EXERCISE BRIEF:
Could you count how many lines of the data include "text" and answer with the number only?

SOURCE DATA:
╭──

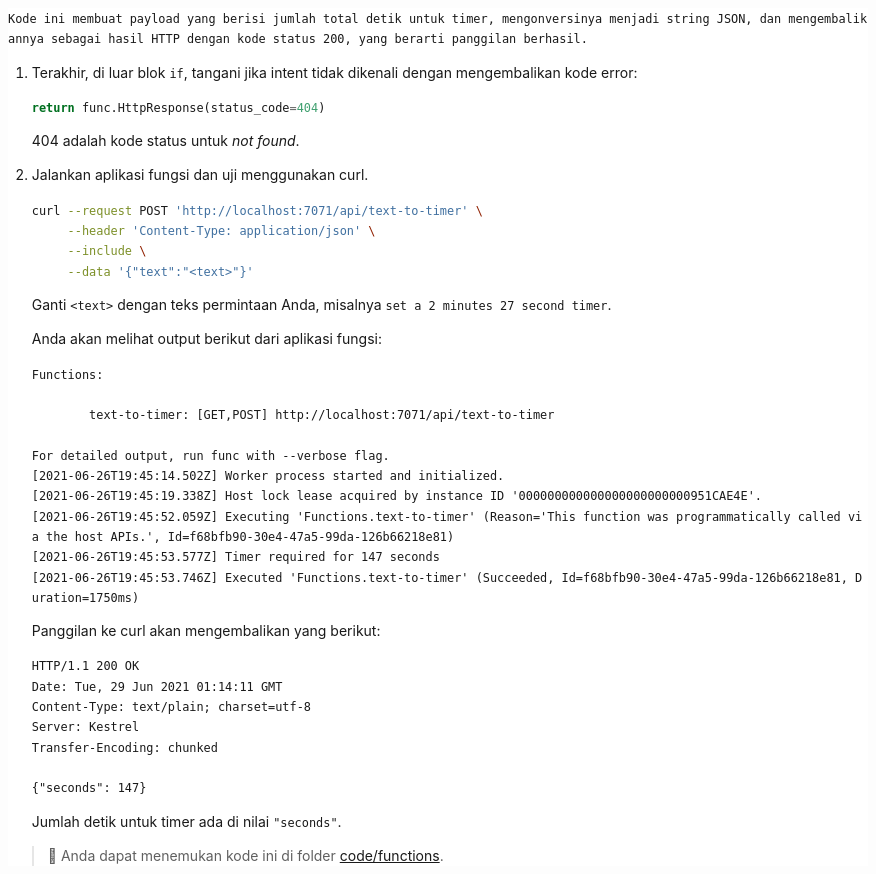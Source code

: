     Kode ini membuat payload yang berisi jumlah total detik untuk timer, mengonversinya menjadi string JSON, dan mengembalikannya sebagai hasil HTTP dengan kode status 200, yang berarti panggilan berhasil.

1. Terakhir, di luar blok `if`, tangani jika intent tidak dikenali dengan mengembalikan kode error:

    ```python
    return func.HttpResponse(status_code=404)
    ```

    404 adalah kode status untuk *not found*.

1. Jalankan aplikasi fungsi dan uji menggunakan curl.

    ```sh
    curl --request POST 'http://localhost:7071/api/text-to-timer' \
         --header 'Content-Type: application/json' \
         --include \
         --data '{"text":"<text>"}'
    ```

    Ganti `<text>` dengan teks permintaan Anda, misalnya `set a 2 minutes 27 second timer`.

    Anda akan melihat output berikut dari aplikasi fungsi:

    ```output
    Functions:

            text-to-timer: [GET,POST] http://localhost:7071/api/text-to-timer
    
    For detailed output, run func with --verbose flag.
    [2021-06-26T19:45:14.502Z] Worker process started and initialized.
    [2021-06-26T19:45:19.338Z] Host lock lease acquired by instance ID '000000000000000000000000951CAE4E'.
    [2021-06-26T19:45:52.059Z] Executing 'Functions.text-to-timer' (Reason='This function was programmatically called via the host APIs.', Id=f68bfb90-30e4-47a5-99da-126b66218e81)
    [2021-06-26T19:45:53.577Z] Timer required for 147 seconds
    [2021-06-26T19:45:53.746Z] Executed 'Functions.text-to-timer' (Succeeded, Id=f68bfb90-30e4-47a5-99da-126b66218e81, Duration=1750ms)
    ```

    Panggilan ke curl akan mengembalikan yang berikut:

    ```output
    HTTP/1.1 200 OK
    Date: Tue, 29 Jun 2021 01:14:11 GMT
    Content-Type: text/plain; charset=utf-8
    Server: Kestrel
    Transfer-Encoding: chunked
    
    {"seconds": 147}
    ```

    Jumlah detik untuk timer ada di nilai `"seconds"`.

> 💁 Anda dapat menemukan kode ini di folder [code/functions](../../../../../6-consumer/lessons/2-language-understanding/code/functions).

╰──
╭──

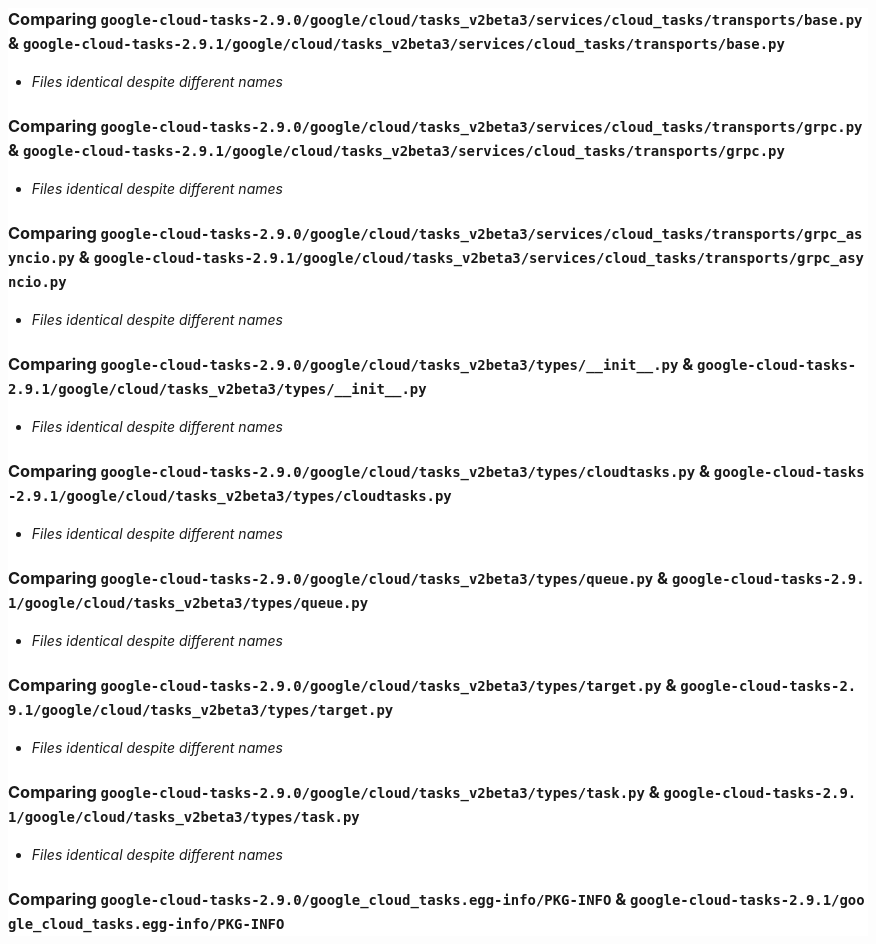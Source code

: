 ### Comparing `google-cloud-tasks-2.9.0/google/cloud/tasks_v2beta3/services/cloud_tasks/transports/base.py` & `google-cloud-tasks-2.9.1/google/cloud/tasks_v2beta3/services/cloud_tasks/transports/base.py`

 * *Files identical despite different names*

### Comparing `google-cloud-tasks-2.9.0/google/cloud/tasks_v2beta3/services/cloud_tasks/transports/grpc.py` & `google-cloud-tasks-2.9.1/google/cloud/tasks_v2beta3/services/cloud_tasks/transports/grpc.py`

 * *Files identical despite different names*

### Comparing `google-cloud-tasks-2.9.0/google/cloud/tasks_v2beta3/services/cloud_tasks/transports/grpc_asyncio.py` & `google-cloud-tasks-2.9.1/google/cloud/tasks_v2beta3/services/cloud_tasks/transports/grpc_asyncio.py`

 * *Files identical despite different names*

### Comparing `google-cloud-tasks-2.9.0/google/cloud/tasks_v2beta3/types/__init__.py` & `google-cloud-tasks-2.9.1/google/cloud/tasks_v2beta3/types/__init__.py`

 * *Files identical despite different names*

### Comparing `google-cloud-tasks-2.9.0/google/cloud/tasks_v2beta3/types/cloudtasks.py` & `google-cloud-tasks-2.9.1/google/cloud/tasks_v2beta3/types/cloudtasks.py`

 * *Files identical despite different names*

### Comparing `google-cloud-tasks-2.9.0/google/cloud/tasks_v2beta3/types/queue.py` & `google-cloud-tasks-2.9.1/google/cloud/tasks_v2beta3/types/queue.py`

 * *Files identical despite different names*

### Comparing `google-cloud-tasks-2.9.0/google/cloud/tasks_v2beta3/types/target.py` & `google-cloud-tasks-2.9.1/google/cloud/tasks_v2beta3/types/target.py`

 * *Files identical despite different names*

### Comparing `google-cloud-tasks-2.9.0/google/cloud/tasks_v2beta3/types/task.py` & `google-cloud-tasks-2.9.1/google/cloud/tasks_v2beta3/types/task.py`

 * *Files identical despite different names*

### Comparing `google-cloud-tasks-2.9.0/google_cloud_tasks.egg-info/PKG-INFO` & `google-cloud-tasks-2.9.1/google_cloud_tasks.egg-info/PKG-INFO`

╰──
╭──

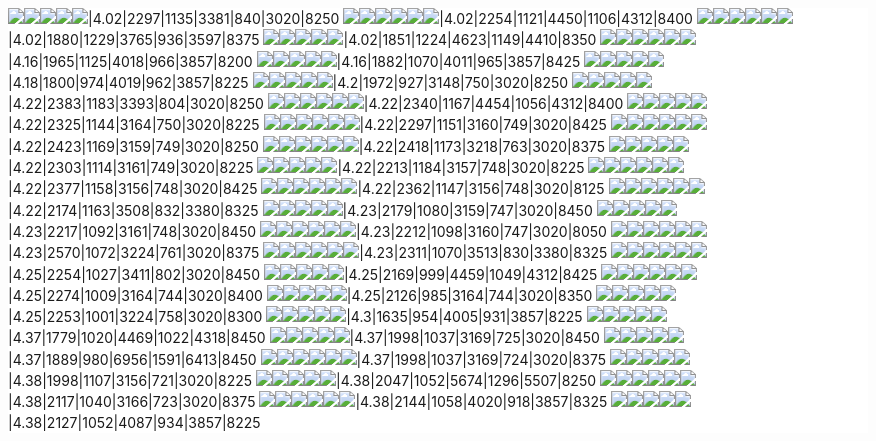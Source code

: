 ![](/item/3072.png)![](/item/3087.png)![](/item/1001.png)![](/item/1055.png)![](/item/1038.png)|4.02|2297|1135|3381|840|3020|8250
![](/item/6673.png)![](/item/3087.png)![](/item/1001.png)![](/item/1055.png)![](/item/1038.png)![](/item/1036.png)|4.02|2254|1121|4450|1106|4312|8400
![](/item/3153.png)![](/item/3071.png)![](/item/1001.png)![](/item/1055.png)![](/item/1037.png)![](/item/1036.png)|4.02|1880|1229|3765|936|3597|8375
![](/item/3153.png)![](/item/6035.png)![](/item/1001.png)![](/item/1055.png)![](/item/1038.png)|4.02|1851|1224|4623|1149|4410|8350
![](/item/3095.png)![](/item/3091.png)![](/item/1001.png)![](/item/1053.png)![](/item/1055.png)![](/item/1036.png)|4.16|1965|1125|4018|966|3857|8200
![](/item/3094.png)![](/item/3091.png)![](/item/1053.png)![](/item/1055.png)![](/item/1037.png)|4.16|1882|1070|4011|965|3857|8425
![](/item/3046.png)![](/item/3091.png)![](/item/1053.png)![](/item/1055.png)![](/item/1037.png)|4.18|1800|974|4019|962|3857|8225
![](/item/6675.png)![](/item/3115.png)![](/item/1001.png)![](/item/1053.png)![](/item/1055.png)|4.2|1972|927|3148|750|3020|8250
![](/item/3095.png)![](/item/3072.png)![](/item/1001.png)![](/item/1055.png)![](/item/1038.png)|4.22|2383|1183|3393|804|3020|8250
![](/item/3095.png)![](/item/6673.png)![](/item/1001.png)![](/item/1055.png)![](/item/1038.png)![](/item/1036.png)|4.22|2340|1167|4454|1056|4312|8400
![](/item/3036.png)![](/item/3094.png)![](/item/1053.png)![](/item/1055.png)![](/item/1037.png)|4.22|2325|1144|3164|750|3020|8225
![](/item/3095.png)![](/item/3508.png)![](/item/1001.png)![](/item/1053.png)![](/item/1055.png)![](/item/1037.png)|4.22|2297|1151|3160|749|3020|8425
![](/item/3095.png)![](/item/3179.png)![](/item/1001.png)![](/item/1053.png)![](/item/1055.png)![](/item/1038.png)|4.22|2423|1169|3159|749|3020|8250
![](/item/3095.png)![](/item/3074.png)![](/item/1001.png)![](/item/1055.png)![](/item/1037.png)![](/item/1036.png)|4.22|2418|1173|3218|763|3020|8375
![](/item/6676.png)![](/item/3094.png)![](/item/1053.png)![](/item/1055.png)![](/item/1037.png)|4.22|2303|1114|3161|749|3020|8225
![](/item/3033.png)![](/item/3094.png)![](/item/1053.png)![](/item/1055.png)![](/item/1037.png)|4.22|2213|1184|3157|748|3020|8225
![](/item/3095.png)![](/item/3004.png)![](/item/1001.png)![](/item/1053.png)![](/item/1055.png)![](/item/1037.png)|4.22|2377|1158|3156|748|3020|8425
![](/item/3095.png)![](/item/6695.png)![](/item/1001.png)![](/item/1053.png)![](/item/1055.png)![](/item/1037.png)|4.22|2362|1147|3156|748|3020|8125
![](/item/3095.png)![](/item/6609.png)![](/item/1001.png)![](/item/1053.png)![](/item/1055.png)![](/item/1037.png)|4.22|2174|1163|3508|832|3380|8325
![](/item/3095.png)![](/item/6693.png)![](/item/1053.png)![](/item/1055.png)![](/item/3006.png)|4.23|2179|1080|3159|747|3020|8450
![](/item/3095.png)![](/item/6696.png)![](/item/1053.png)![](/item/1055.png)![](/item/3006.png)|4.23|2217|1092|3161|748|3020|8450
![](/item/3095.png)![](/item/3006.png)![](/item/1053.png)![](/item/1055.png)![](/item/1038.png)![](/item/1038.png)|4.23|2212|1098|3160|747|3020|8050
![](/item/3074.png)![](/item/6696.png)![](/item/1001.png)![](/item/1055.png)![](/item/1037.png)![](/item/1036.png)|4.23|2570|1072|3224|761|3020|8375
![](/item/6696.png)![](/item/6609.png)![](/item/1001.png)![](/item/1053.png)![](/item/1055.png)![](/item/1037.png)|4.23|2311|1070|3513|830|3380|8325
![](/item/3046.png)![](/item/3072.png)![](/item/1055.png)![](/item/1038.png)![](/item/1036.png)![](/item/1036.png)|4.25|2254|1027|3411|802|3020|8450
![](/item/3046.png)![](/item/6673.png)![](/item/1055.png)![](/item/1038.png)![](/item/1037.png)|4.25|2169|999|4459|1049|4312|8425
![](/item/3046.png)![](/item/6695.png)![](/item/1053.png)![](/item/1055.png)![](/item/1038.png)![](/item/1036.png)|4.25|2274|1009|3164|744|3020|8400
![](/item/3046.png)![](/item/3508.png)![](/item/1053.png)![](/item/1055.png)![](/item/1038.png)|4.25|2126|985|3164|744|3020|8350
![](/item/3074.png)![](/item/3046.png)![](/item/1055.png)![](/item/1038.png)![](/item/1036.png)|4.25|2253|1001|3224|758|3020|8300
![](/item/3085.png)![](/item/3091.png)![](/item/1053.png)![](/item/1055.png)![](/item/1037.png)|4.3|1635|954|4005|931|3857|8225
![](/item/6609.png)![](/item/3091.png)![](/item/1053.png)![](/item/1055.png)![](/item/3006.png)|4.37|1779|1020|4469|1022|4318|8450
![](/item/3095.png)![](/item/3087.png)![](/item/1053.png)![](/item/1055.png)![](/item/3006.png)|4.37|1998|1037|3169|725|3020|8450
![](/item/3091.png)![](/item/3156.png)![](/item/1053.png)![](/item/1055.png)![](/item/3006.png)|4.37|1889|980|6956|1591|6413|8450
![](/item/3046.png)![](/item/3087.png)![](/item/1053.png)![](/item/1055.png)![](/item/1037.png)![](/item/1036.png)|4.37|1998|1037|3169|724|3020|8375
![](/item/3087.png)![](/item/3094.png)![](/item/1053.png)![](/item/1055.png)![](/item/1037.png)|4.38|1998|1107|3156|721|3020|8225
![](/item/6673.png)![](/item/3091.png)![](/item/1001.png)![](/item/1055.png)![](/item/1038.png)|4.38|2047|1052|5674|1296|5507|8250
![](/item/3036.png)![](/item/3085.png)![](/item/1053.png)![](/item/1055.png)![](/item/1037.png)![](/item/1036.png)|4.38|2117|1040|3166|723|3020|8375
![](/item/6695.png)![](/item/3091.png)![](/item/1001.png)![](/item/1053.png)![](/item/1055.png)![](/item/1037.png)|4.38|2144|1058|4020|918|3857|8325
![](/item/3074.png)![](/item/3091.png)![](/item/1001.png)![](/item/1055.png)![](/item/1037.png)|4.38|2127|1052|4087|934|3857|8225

╰──

TASK RESULT:
7